Here is the json file looks like.
{
"ops": "add",
"value_1": 1,
"value_2": 2
},
{
"ops": "sub",
"value_1": 1,
"value_2": 2
},
{
"ops": "mul",
"value_1": 1,
"value_2": 2
},
{
"ops": "div",
"value_1": 1,
"value_2": 2
}

Here is the original code style of my friend.

if data["ops"] == "add":
ans = data["value_1"] + data["value_2"]
elif data["ops"] == "sub":
ans = data["value_1"] - data["value_2"]
elif data["ops"] == "mul":
ans = data["value_1"] * data["value_2"]
elif data["ops"] == "div":
ans = data["value_1"] / data["value_2"]
else:
# pass

And I have different opinion of that code. I think the “elif” is a little bit “ugly” why don’t you just use “if” statement? Because we only need to deal with the operation we have provided. So, the code looks like this.

if data["ops"] == "add":
ans = data["value_1"] + data["value_2"]
if data["ops"] == "sub":
ans = data["value_1"] - data["value_2"]
if data["ops"] == "mul":
ans = data["value_1"] * data["value_2"]
if data["ops"] == "div":
ans = data["value_1"] / data["value_2"]

But, after a while, I came out with different idea, why do I just use lambda and dictionary to create a key-value map for the specific operator? So, the code looks like this.

operators = {
"add": lambda x: x["value_1"] + x["value_2"],
"sub": lambda x: x["value_1"] - x["value_2"],
"mul": lambda x: x["value_1"] * x["value_2"],
"div": lambda x: x["value_1"] / x["value_2"]
}
ans = operators[data["ops"]](data)

After I provided my new idea to my friend and he says how about the else part? What if the data contains the operator that doesn’t existed in “ops” element? Yes, my code will failed. And I said, use try/except to catch exceptions and deal with that.

try:
ans = operators[data["ops"]](data)
except KeyError:
print("ops: {ops} not support".format(ops=data["ops"]))

But, how about we really want to add if/else statement into our code, said my friend. Well, let’s do it!

if data["ops"] in operators.keys():
ans = operators[data["ops"]](data)
else:
print("ops: {ops} not support".format(ops=data["ops"]))

Let’s compare the performance of those implementation! Code is available in github.
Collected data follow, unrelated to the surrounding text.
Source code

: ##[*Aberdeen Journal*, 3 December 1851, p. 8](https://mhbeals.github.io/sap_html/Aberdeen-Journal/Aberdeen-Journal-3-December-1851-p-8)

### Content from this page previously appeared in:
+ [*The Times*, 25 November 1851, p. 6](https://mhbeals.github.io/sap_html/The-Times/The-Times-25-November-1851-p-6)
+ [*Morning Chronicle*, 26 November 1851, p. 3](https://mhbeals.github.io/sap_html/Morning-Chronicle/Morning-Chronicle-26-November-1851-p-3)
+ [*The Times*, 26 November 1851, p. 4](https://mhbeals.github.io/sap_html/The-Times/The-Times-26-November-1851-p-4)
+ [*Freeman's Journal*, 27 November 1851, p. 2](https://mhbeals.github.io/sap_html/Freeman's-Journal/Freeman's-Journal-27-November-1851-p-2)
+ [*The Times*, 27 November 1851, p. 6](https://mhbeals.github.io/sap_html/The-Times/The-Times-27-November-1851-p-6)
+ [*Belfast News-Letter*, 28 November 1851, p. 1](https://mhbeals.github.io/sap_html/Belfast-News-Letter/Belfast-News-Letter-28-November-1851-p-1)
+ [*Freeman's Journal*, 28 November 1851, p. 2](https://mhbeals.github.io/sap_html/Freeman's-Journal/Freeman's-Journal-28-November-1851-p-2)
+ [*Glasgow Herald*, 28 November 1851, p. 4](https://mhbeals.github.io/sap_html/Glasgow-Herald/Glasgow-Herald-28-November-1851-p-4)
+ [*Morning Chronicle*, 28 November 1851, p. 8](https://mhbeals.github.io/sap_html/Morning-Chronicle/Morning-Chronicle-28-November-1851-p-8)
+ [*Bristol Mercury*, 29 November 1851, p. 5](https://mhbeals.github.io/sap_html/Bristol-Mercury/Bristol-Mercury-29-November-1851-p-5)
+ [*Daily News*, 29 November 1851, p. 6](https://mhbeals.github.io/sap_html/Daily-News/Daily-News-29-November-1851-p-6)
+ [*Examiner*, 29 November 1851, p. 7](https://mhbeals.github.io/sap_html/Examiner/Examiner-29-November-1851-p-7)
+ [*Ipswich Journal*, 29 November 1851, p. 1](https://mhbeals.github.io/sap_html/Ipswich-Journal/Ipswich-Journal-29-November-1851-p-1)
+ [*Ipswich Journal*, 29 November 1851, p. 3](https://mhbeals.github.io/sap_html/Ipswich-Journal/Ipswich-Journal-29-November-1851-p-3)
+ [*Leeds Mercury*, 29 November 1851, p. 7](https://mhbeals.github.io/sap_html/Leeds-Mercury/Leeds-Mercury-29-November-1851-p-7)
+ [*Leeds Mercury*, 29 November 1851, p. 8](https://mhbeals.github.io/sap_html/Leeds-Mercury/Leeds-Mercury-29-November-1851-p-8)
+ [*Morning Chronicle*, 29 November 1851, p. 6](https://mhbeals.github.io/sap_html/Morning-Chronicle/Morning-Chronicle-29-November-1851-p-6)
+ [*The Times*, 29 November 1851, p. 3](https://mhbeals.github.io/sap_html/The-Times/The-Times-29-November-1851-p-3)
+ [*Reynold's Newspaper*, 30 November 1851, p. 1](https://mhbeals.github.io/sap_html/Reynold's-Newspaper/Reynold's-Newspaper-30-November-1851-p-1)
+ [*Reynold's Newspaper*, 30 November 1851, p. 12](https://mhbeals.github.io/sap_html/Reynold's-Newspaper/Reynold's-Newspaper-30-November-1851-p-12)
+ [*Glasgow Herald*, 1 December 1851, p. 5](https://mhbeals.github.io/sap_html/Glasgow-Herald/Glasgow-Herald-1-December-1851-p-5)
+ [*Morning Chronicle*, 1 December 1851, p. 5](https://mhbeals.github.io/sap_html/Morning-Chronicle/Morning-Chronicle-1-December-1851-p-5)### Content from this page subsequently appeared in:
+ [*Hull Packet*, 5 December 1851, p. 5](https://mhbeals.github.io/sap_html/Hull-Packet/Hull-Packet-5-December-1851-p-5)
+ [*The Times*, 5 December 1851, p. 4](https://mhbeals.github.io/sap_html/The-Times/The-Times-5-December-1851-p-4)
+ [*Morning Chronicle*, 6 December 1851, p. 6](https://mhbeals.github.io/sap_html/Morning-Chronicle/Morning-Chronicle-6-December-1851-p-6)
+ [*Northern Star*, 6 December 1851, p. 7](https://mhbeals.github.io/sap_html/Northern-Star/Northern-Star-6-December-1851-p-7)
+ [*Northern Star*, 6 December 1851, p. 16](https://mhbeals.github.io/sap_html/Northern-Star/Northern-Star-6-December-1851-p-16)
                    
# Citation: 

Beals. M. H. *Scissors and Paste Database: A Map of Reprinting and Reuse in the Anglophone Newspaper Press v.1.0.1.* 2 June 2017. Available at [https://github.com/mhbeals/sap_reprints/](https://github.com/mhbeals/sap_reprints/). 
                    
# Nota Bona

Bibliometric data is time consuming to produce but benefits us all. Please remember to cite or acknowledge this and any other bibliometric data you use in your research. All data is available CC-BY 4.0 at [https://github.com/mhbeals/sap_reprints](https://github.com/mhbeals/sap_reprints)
time_if_else_statement: 22.46713638305664 ms
time_if_elif_statement: 17.323017120361328 ms
time_try_except_dict_func_statement: 24.687767028808594 ms
time_if_else_dict_func_statement: 28.36775779724121 ms

The results are kind of blow up my mind. The if/elif statement is much faster than other else when we set amount of test case into 50000. It’s kind of trade-off between performance and readable code. For me? I will choose try_except_dict_func_statement for my code of similar situation. Easy to understand and maintain.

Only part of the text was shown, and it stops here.